Pulsed energy projectile
||This article includes a list of references, related reading or external links, but its sources remain unclear because it lacks inline citations. (February 2015)|
Pulsed Energy Projectile or PEP is a technology of non-lethal weaponry currently under development by the U.S. military. It involves the emission of an invisible laser pulse which, upon contact with the target, ablates the surface and creates a small amount of exploding plasma. This produces a pressure wave that stuns the target and knocks him off his feet, and electromagnetic radiation that affects nerve cells causing a painful sensation. The technology can also be used as a lethal weapon, and indeed an early name was pulsed impulsive kill laser.
The pulsed energy projectile is intended for riot control and is said to work over distances of up to 2 km. It weighs about 230 kg and will probably be mounted on vehicles. The weight could become lighter as laser production technology improves.

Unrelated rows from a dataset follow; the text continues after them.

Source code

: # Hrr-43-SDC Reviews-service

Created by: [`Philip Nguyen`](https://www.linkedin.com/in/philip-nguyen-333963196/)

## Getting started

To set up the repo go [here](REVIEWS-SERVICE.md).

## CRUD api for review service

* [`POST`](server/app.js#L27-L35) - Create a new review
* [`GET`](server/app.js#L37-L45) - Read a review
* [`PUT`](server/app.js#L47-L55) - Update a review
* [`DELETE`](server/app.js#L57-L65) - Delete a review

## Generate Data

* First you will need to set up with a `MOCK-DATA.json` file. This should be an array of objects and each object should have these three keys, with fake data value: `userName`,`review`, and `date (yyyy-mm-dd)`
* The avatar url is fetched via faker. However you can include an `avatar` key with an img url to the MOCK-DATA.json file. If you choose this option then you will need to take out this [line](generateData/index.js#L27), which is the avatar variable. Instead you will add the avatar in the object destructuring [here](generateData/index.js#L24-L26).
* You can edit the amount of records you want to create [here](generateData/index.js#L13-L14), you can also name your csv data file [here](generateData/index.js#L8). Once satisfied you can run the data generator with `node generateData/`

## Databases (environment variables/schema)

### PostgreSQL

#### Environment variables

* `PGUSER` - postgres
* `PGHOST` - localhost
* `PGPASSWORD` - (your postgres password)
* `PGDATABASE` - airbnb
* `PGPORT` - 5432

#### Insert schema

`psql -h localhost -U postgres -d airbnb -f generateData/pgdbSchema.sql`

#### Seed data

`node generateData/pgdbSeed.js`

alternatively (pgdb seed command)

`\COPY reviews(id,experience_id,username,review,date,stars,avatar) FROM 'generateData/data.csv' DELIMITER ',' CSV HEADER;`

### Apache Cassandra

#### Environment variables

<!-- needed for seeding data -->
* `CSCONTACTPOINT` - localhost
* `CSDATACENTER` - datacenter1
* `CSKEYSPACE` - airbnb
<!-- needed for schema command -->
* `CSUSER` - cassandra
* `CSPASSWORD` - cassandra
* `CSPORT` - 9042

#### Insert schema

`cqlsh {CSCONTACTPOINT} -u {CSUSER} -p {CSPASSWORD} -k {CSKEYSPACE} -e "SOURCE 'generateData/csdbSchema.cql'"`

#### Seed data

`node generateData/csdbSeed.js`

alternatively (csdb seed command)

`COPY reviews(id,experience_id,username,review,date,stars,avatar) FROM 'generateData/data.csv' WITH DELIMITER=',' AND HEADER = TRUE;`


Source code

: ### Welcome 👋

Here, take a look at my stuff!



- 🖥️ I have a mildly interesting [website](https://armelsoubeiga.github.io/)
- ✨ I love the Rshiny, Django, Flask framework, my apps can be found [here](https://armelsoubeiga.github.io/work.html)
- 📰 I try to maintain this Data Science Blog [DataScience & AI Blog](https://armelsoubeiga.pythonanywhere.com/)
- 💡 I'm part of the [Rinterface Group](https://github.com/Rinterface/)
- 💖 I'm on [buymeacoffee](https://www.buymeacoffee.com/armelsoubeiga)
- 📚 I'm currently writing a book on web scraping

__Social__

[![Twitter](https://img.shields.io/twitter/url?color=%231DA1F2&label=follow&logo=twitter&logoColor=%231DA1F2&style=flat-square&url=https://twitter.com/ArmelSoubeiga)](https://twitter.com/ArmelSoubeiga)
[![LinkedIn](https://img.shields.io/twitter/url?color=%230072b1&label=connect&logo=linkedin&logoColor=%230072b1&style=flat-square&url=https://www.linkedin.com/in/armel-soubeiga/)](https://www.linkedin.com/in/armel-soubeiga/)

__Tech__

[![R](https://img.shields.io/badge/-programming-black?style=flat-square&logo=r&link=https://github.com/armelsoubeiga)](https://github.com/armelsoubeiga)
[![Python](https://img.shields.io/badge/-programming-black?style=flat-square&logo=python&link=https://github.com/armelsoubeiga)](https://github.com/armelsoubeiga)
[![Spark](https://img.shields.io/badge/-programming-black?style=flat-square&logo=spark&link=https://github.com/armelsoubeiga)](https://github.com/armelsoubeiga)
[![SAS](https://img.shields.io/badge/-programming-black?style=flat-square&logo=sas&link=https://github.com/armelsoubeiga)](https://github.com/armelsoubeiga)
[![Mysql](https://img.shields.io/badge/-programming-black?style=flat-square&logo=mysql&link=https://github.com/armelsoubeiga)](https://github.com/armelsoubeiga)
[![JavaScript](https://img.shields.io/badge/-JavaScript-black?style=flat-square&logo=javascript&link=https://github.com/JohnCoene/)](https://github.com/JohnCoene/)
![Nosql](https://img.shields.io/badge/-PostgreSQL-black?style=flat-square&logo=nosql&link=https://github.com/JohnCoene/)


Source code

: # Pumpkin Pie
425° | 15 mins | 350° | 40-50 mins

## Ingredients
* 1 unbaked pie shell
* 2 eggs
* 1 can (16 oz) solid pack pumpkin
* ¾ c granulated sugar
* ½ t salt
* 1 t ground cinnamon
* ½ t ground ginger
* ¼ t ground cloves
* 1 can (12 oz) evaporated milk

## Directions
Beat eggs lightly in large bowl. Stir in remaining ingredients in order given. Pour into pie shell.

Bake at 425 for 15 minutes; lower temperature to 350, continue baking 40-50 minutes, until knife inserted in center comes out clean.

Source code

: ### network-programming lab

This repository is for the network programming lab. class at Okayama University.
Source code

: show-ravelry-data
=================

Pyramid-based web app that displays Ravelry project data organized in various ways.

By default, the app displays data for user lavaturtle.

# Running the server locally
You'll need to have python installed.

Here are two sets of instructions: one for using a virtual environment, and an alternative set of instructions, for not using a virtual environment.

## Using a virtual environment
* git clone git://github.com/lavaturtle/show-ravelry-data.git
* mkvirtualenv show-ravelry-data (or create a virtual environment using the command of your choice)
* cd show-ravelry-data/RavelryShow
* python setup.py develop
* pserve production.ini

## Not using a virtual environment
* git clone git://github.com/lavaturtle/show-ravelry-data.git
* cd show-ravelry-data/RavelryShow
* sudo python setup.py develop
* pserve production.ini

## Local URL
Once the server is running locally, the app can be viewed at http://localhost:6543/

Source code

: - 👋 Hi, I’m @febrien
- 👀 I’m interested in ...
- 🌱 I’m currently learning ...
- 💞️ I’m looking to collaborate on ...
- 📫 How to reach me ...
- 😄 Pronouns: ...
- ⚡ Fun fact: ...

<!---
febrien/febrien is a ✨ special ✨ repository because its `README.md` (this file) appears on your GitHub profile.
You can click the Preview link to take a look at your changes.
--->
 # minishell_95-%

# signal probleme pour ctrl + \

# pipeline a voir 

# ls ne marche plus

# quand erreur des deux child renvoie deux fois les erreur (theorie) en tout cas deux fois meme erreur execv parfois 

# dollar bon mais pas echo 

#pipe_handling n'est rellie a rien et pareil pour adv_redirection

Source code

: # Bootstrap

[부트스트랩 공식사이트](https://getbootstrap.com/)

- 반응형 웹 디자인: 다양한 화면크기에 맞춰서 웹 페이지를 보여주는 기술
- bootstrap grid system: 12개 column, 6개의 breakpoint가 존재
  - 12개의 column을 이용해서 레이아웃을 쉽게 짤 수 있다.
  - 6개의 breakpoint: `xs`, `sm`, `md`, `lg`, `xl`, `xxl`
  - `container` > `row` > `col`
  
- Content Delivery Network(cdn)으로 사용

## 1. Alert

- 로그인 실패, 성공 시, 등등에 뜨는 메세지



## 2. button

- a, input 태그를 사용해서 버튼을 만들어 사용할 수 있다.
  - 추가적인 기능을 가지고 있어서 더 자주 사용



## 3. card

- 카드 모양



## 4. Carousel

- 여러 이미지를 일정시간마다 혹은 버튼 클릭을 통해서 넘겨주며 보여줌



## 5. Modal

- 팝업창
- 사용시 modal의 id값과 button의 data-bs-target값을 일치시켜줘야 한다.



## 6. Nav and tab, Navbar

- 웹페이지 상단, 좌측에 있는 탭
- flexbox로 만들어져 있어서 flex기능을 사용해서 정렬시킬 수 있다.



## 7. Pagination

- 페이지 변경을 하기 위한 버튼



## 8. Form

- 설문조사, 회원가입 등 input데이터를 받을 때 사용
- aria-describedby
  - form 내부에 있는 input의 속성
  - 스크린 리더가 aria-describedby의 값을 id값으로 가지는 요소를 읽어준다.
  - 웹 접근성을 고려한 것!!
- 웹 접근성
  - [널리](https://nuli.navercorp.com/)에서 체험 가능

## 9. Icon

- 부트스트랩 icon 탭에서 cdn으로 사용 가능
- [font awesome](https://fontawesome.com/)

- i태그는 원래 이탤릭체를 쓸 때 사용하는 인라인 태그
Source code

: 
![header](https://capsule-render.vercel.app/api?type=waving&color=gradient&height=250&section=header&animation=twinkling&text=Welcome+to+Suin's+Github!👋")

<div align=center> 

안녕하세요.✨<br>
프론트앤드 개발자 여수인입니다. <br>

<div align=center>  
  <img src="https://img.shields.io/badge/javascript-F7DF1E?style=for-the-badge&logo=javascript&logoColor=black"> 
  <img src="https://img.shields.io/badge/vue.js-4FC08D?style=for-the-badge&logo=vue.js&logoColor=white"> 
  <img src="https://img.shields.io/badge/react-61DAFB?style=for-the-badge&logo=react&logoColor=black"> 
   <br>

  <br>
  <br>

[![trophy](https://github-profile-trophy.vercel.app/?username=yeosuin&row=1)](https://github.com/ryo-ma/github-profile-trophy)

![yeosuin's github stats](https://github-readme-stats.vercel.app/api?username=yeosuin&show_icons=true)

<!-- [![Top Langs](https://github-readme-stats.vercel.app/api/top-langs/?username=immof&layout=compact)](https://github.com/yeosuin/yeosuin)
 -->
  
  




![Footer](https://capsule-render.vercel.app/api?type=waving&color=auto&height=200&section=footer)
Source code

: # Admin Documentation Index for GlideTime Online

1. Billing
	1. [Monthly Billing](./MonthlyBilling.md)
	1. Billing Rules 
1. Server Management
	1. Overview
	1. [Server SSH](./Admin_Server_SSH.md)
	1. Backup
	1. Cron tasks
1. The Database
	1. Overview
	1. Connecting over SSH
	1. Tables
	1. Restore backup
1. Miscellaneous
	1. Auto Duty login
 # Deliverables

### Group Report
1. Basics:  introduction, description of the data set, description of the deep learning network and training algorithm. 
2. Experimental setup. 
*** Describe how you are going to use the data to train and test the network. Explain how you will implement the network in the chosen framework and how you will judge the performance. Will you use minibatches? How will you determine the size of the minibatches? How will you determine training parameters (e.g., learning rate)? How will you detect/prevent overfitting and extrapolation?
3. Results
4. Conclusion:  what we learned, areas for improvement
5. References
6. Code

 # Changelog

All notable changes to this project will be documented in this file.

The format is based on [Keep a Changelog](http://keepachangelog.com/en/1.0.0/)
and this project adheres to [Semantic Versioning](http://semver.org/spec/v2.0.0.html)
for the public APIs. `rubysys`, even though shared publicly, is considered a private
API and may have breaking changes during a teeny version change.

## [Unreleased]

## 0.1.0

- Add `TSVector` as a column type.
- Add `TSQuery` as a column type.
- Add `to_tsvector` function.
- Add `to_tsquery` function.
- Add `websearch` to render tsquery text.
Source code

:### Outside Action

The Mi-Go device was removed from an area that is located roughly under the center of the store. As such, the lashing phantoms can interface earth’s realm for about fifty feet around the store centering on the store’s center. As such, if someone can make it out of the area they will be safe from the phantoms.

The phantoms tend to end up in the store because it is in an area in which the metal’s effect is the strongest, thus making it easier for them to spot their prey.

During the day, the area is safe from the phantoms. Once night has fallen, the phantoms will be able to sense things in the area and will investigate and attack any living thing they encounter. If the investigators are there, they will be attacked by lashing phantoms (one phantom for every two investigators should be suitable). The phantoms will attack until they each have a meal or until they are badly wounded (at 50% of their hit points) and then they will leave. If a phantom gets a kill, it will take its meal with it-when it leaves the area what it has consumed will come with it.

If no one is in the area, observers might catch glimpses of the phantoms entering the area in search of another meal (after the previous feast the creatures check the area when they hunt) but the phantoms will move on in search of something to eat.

The system was developed by Mission Research Corporation (now owned by Alliant Techsystems). It uses a chemical deuterium fluoride laser device producing infrared laser pulses. The plasma (produced by the early part of the pulse) explodes because its electrons absorb the energy of the later part of the pulse.
In 2003, a US military review reported that the electromagnetic radiation produced by PEPs had been shown to cause pain and temporary paralysis in animal experiments.
- globalsecurity.org - Pulsed Energy Projectile (PEP)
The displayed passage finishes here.